# Scout in the Field (Pics)



## K9-Design (Jan 18, 2009)

Cute stuff! Scout is adorable.


----------



## mylissyk (Feb 25, 2007)

Lovely, nothing better than seeing them do what they were bred for!


----------



## AmberSunrise (Apr 1, 2009)

What great pictures!


----------



## hollyk (Feb 21, 2009)

I guess Scout does not like the paparazzi.


----------



## GoldenSail (Dec 30, 2008)

Two steps forward-one step back. Feels like my field training! After taking a 3 week break from drills (bitch in heat) we are back on it. I decided to take a step backward and simplify things for Scout. I bought a pole with a flag to identify the back pile AND I moved it up to 60 yards. I also started to identify the pile by throwing a bumper to it again if she was not looking. Helped a lot and we have a dog that is looking out and running with momentum. So, I think we will save the 100 yard back pile for the double t.

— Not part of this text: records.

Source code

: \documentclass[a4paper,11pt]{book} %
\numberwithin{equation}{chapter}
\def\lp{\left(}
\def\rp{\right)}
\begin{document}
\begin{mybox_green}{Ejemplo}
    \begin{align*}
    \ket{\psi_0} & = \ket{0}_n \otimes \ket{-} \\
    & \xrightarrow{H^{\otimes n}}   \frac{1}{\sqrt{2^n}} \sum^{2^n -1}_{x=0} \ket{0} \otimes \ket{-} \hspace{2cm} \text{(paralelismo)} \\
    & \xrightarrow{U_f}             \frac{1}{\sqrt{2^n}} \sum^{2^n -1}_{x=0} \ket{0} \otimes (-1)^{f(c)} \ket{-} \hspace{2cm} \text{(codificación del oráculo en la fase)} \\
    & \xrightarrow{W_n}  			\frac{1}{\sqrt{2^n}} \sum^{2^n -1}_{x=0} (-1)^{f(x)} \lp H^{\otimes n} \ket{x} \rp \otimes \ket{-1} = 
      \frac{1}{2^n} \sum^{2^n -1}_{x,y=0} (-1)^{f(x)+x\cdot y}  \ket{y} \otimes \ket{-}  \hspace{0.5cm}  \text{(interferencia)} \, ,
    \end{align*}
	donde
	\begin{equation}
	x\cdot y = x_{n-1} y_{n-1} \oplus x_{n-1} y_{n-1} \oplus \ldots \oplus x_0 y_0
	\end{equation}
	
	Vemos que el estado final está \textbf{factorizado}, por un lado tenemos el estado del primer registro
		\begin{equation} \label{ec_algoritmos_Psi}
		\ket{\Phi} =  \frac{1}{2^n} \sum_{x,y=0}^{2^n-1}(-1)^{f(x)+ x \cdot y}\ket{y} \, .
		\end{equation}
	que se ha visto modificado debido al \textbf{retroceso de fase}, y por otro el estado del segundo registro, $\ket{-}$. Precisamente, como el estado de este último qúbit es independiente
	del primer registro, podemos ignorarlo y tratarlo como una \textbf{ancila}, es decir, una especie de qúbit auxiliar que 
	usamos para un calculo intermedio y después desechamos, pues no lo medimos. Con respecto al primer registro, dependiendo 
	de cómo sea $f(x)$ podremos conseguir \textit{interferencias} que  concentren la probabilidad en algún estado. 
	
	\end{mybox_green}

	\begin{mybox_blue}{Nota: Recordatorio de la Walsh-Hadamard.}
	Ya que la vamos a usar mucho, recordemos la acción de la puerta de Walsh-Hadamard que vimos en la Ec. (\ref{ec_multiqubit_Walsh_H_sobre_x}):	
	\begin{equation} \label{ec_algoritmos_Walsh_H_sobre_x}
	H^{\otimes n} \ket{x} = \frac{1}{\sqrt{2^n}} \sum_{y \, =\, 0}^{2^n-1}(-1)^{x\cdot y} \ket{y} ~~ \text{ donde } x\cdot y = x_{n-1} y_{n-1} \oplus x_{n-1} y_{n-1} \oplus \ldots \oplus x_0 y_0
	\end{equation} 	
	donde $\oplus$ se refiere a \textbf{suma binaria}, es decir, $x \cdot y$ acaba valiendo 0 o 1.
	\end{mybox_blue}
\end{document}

Speaking of which, what is a good indicator you are ready to move on to that? Scout is starting to do really well again with the shorter back pile and the identifying stake. She's casting well, her sits are just a hair loopy not bad and I do not think I want to nitpick those. I know I need to introduce the here cast soon, and probably spend a few days making sure all her casts are smooth. And of course I want to have more repetitions of looking out.

EDIT: I am thinking of trying to video our t one of the next sessions we do...


----------